Première impression : « Ah non, c’est de l’électro chill jesaispastropquoi comme on en entend partout » et puis quelques secondes plus tard « Ouf, ils ont fait ça à leur sauce quand même ! ». Oui, on tombe dans l’électro tendance, mais leur patte reste bien présente, ne serait-ce que par la voix du chanteur et leur volonté toujours intacte de faire danser le public !

Une note ? Je dirais 4/5 !

 

  • Les chansons coup de coeur :

Lighten Up, première chanson dévoilée (avec un clip interactif bien cool http://www.citizenscitizens.com/lightenup/) est une chanson bien rythmée par le piano présent tout le long du titre ! On est plus dans la veine pop du groupe, et ça fait du bien de les retrouver comme cela.

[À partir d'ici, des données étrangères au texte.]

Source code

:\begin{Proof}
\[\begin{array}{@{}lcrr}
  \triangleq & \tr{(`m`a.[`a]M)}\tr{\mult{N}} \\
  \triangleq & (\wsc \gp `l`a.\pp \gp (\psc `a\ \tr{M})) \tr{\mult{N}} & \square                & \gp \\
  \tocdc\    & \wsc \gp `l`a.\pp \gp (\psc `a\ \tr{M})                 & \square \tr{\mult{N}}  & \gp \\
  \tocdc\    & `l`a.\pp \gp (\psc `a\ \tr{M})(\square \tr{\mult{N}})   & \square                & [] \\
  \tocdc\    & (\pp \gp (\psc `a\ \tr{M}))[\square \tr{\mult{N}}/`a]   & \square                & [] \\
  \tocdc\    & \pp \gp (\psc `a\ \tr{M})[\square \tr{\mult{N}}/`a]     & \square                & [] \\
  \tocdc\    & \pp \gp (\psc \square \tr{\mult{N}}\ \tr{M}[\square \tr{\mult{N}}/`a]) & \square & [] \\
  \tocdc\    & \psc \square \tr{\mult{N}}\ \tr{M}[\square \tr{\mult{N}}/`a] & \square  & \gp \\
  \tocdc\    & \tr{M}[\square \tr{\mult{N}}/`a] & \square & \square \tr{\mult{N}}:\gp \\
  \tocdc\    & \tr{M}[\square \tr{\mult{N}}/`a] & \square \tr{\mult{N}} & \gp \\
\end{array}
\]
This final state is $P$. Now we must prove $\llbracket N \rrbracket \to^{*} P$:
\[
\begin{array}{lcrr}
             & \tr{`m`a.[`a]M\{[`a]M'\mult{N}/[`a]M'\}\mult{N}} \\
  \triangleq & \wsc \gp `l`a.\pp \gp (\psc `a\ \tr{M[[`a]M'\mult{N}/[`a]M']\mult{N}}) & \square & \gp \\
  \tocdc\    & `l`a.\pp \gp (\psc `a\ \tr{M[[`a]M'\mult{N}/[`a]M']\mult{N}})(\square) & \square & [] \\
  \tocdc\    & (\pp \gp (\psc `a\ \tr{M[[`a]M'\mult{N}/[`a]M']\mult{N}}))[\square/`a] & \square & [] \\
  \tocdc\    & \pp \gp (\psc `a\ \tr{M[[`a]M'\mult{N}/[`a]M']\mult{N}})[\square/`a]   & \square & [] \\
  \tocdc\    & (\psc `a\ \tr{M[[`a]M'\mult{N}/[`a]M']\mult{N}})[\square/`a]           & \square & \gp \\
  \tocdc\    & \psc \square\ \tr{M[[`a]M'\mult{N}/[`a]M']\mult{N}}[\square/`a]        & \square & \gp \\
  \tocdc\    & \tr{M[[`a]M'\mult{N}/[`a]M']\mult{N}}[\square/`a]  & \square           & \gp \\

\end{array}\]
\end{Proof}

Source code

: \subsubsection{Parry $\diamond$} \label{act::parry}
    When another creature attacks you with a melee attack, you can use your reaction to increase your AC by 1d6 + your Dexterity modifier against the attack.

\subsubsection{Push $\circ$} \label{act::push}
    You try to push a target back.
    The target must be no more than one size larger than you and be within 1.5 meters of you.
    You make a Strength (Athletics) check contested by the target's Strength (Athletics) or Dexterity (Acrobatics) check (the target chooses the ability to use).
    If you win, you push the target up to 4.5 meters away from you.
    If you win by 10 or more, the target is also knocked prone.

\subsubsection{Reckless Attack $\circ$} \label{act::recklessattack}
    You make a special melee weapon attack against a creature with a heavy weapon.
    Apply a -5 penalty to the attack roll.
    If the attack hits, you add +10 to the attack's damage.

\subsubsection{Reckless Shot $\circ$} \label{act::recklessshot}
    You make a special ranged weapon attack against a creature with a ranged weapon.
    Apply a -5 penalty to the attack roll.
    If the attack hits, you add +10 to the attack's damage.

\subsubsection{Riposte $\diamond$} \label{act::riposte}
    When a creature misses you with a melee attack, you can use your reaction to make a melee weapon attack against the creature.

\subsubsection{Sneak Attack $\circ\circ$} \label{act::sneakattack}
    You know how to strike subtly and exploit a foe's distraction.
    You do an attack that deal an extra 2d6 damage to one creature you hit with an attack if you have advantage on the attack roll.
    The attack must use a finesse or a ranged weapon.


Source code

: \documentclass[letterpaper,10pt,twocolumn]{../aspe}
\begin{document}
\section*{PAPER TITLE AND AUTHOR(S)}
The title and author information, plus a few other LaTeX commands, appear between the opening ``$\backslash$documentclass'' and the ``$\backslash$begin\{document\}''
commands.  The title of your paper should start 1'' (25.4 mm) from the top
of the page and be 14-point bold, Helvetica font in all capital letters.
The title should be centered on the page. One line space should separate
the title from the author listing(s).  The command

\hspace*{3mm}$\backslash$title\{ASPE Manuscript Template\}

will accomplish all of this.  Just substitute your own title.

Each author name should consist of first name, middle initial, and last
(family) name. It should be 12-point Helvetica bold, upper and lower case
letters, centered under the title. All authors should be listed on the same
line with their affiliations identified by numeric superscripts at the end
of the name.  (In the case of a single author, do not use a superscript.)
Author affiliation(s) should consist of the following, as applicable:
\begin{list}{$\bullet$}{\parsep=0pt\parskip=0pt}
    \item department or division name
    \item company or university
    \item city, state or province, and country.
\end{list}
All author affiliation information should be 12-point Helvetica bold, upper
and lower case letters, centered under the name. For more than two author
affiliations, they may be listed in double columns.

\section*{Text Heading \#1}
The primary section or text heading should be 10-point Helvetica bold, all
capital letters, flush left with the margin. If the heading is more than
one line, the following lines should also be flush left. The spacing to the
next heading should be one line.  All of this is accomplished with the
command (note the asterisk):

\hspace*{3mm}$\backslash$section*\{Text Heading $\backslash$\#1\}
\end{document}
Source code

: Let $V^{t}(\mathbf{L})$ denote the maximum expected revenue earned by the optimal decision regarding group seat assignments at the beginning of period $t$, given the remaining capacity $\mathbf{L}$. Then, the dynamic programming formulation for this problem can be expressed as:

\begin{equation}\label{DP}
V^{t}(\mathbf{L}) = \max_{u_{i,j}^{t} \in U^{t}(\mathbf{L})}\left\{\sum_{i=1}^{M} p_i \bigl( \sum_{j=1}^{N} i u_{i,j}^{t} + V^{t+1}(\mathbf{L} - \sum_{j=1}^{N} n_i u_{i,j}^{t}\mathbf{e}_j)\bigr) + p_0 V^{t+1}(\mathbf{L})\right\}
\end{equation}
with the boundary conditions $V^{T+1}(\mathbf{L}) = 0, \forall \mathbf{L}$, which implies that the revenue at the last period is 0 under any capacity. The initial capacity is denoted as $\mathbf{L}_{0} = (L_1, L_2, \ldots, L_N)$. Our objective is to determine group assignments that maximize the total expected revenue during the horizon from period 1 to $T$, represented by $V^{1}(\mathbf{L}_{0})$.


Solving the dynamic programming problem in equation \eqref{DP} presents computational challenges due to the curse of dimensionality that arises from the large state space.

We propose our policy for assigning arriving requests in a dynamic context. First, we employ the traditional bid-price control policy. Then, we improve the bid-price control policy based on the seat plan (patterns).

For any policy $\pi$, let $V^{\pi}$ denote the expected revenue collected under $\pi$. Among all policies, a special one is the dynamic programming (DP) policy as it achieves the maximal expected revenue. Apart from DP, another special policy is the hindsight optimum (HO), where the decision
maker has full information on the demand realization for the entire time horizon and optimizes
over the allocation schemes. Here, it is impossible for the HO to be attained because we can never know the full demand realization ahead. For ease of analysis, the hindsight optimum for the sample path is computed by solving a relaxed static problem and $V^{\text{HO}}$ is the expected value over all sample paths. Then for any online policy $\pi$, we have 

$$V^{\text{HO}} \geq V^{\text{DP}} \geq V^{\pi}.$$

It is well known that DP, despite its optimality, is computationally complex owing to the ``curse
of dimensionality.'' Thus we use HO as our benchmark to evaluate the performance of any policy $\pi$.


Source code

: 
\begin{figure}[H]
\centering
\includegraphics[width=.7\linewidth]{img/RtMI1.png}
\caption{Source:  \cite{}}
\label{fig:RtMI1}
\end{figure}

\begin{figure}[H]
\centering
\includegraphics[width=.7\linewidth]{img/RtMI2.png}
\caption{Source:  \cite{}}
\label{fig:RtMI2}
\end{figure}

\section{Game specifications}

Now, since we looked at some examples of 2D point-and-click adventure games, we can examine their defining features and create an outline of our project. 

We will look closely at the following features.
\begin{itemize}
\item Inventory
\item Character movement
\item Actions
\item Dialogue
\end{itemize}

Brick Wall est aussi une grande réussite. Cette fois-ci c’est la guitare qui est le fil conducteur de ce titre. La chanson est là encore pop, légère, très agréable à écouter !

I remember est moins légère, plus électro sur les couplets, avec toujours un rythme bien marqué. La voix de Tom Burke – le chanteur – est toujours aussi bien à écouter, et elle apporte une vraie plus-value sur ce titre !

Un peu plus de WTF avec Xmas Japan, dans laquelle on nous souhaite un joyeux noël.. Mais le titre malgré cela est vraiment très cool, avec des couplets calmes et un refrain teinté d’électro et une voix mélodieuse.

Are You Ready pour la suite ? Cette chanson est aussi un titre que j’apprécie tout particulièrement, surtout pour son refrain un peu aérien qui devient plus rythmé en crescendo.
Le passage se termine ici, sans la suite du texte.